◆ Your goal ◆
In your answer, print every record exactly as it is written.

◆ Information provided ◆
══════════════════════════════

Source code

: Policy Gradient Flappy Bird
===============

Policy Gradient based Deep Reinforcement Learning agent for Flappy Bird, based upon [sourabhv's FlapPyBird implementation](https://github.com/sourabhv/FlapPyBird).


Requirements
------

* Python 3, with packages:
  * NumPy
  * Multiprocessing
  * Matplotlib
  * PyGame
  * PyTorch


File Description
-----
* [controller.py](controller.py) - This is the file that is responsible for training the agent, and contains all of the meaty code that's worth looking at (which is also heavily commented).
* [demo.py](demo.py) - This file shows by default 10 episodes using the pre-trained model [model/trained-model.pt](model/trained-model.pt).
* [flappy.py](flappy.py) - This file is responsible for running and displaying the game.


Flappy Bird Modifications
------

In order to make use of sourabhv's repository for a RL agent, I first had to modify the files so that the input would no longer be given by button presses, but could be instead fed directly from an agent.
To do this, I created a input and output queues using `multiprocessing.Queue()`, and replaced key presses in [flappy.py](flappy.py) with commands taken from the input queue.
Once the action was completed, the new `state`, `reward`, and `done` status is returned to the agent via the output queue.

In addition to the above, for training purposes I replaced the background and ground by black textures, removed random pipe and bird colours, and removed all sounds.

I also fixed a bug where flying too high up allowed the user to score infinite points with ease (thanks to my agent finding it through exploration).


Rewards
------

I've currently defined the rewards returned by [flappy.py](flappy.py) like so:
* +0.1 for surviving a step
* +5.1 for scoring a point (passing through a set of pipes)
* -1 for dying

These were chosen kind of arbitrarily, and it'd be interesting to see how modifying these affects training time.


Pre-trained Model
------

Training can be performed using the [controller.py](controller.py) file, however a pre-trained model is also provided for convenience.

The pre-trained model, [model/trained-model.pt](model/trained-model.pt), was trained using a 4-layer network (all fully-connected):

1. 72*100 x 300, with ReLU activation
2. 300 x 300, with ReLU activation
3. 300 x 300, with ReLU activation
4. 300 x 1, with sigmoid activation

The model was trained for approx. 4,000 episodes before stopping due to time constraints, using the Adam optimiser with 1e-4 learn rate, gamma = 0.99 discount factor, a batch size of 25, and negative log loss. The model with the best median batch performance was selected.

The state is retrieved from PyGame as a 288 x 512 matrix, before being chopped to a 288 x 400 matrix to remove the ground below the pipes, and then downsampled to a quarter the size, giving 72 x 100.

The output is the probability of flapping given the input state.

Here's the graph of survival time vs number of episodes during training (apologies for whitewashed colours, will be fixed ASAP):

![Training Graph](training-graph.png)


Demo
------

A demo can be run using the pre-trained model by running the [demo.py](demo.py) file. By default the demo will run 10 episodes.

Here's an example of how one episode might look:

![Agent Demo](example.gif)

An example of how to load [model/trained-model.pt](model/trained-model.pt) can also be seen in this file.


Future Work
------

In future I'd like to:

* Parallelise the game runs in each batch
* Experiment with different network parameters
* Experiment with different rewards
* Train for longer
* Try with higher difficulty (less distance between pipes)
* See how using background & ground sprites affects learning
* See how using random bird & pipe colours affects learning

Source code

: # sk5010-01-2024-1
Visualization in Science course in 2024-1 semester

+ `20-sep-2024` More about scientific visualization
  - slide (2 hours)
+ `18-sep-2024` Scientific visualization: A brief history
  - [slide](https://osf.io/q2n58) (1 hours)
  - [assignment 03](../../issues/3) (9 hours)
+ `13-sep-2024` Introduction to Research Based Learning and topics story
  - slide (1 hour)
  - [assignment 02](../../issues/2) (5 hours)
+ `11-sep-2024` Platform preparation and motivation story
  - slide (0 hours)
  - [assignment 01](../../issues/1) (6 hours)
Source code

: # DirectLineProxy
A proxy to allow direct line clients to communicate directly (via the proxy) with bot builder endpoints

══════════════════════════════

◆ Task answer ◆
Source code

: Policy Gradient Flappy Bird
===============

Policy Gradient based Deep Reinforcement Learning agent for Flappy Bird, based upon [sourabhv's FlapPyBird implementation](https://github.com/sourabhv/FlapPyBird).


Requirements
------

* Python 3, with packages:
  * NumPy
  * Multiprocessing
  * Matplotlib
  * PyGame
  * PyTorch


File Description
-----
* [controller.py](controller.py) - This is the file that is responsible for training the agent, and contains all of the meaty code that's worth looking at (which is also heavily commented).
* [demo.py](demo.py) - This file shows by default 10 episodes using the pre-trained model [model/trained-model.pt](model/trained-model.pt).
* [flappy.py](flappy.py) - This file is responsible for running and displaying the game.


Flappy Bird Modifications
------

In order to make use of sourabhv's repository for a RL agent, I first had to modify the files so that the input would no longer be given by button presses, but could be instead fed directly from an agent.
To do this, I created a input and output queues using `multiprocessing.Queue()`, and replaced key presses in [flappy.py](flappy.py) with commands taken from the input queue.
Once the action was completed, the new `state`, `reward`, and `done` status is returned to the agent via the output queue.

In addition to the above, for training purposes I replaced the background and ground by black textures, removed random pipe and bird colours, and removed all sounds.

I also fixed a bug where flying too high up allowed the user to score infinite points with ease (thanks to my agent finding it through exploration).


Rewards
------

I've currently defined the rewards returned by [flappy.py](flappy.py) like so:
* +0.1 for surviving a step
* +5.1 for scoring a point (passing through a set of pipes)
* -1 for dying

These were chosen kind of arbitrarily, and it'd be interesting to see how modifying these affects training time.


Pre-trained Model
------

Training can be performed using the [controller.py](controller.py) file, however a pre-trained model is also provided for convenience.

The pre-trained model, [model/trained-model.pt](model/trained-model.pt), was trained using a 4-layer network (all fully-connected):

1. 72*100 x 300, with ReLU activation
2. 300 x 300, with ReLU activation
3. 300 x 300, with ReLU activation
4. 300 x 1, with sigmoid activation

The model was trained for approx. 4,000 episodes before stopping due to time constraints, using the Adam optimiser with 1e-4 learn rate, gamma = 0.99 discount factor, a batch size of 25, and negative log loss. The model with the best median batch performance was selected.

The state is retrieved from PyGame as a 288 x 512 matrix, before being chopped to a 288 x 400 matrix to remove the ground below the pipes, and then downsampled to a quarter the size, giving 72 x 100.

The output is the probability of flapping given the input state.

Here's the graph of survival time vs number of episodes during training (apologies for whitewashed colours, will be fixed ASAP):

![Training Graph](training-graph.png)


Demo
------

A demo can be run using the pre-trained model by running the [demo.py](demo.py) file. By default the demo will run 10 episodes.

Here's an example of how one episode might look:

![Agent Demo](example.gif)

An example of how to load [model/trained-model.pt](model/trained-model.pt) can also be seen in this file.


Future Work
------

In future I'd like to:

* Parallelise the game runs in each batch
* Experiment with different network parameters
* Experiment with different rewards
* Train for longer
* Try with higher difficulty (less distance between pipes)
* See how using background & ground sprites affects learning
* See how using random bird & pipe colours affects learning

Source code

: # sk5010-01-2024-1
Visualization in Science course in 2024-1 semester

+ `20-sep-2024` More about scientific visualization
  - slide (2 hours)
+ `18-sep-2024` Scientific visualization: A brief history
  - [slide](https://osf.io/q2n58) (1 hours)
  - [assignment 03](../../issues/3) (9 hours)
+ `13-sep-2024` Introduction to Research Based Learning and topics story
  - slide (1 hour)
  - [assignment 02](../../issues/2) (5 hours)
+ `11-sep-2024` Platform preparation and motivation story
  - slide (0 hours)
  - [assignment 01](../../issues/1) (6 hours)
Source code

: # DirectLineProxy
A proxy to allow direct line clients to communicate directly (via the proxy) with bot builder endpoints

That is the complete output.